→ SUPPLIED ENTRIES
----
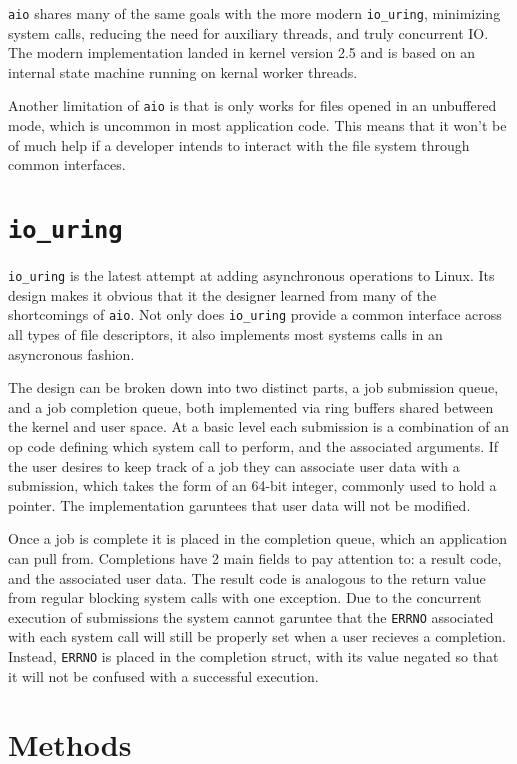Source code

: \documentclass[letterpaper, 10pt, twocolumn]{article}
\begin{document}
\texttt{aio} shares many of the same goals with the more modern \texttt{io\_uring}, minimizing system calls, reducing the need for auxiliary threads, and truly concurrent IO. The modern implementation landed in kernel version 2.5 and is based on an internal state machine running on kernal worker threads.

Another limitation of \texttt{aio} is that is only works for files opened in an unbuffered mode, which is uncommon in most application code. This means that it won't be of much help if a developer intends to interact with the file system through common interfaces.

\section{\texttt{io\_uring}}
\label{sec:org2605170}
\texttt{io\_uring} is the latest attempt at adding asynchronous operations to Linux. Its design makes it obvious that it the designer learned from many of the shortcomings of \texttt{aio}. Not only does \texttt{io\_uring} provide a common interface across all types of file descriptors, it also implements most systems calls in an asyncronous fashion.

The design can be broken down into two distinct parts, a job submission queue, and a job completion queue, both implemented via ring buffers shared between the kernel and user space. At a basic level each submission is a combination of an op code defining which system call to perform, and the associated arguments. If the user desires to keep track of a job they can associate user data with a submission, which takes the form of an 64-bit integer, commonly used to hold a pointer. The implementation garuntees that user data will not be modified.

Once a job is complete it is placed in the completion queue, which an application can pull from. Completions have 2 main fields to pay attention to: a result code, and the associated user data. The result code is analogous to the return value from regular blocking system calls with one exception. Due to the concurrent execution of submissions the system cannot garuntee that the \texttt{ERRNO} associated with each system call will still be properly set when a user recieves a completion. Instead, \texttt{ERRNO} is placed in the completion struct, with its value negated so that it will not be confused with a successful execution.

\section{Methods}
\label{sec:org525ece9}
\end{document}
----
→ WHAT THIS TASK INVOLVES
Could you repeat the listing above exactly, omitting its pictures?

→ TASK ANSWER
Source code

: \documentclass[letterpaper, 10pt, twocolumn]{article}
\begin{document}
\texttt{aio} shares many of the same goals with the more modern \texttt{io\_uring}, minimizing system calls, reducing the need for auxiliary threads, and truly concurrent IO. The modern implementation landed in kernel version 2.5 and is based on an internal state machine running on kernal worker threads.

Another limitation of \texttt{aio} is that is only works for files opened in an unbuffered mode, which is uncommon in most application code. This means that it won't be of much help if a developer intends to interact with the file system through common interfaces.

\section{\texttt{io\_uring}}
\label{sec:org2605170}
\texttt{io\_uring} is the latest attempt at adding asynchronous operations to Linux. Its design makes it obvious that it the designer learned from many of the shortcomings of \texttt{aio}. Not only does \texttt{io\_uring} provide a common interface across all types of file descriptors, it also implements most systems calls in an asyncronous fashion.

The design can be broken down into two distinct parts, a job submission queue, and a job completion queue, both implemented via ring buffers shared between the kernel and user space. At a basic level each submission is a combination of an op code defining which system call to perform, and the associated arguments. If the user desires to keep track of a job they can associate user data with a submission, which takes the form of an 64-bit integer, commonly used to hold a pointer. The implementation garuntees that user data will not be modified.

Once a job is complete it is placed in the completion queue, which an application can pull from. Completions have 2 main fields to pay attention to: a result code, and the associated user data. The result code is analogous to the return value from regular blocking system calls with one exception. Due to the concurrent execution of submissions the system cannot garuntee that the \texttt{ERRNO} associated with each system call will still be properly set when a user recieves a completion. Instead, \texttt{ERRNO} is placed in the completion struct, with its value negated so that it will not be confused with a successful execution.

\section{Methods}
\label{sec:org525ece9}
\end{document}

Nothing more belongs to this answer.